Hah! Actually, for me it was the opposite. I was a bossy kid, and I plowed right through life not really caring about who's toes I stepped on. Then it occurred to me that my ego was just interested in an audience, not the people who comprised it. I found myself lonely not because I couldn't attract people, but rather I could be surrounded by people and still feel lonely--because I didn't care about them.

 

I decided to shut up and observe, and from this I learned how to listen. Listening involved me more actively and intuitively with people, and I guess a byproduct of this was that I found myself caring more.

 

Caring about people is more satisfying for me than impressing them. It was a Groucho Marx problem of not being impressed by people who could impress so easily. I wanted to get to know deeper thinkers and form more meaningful connections with people from whom I could learn things. I didn't count on learning generosity of spirit, but that's because such a thing was inconceivable to me before I ditched my own show.

 

But I understand.
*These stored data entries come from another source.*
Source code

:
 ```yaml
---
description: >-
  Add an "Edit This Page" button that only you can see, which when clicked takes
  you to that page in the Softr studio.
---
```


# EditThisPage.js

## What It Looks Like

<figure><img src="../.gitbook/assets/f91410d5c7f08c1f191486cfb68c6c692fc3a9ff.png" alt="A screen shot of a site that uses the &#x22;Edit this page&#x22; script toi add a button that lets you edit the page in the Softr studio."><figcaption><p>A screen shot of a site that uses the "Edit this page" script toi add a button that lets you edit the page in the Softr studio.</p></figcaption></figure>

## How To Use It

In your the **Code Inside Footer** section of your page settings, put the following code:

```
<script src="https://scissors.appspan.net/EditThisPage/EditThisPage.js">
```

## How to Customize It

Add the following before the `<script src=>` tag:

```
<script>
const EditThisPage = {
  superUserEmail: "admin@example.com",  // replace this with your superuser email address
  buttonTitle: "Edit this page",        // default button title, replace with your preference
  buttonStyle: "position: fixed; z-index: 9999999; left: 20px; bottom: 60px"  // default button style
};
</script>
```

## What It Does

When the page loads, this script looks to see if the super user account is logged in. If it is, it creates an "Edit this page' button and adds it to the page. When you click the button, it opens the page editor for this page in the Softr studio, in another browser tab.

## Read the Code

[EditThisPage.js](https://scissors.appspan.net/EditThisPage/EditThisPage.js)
People here are more used to being eased into... everything. From being eased into action, to being eased into a thought, to being eased into reality.

 

Then there you have it--everything you need to know about people. Don't you get bored?

 

Sucks that I come from Russia so LONG ago, raised here and still can't accept this culture. I don't belong in Russia either. Too abrupt for ME there.

 

Now, that's funny. Actually, the last person who was rude to you gave you a gift to work with. You get to decide whether that's the affect you want to have on the next person--and if not, why not?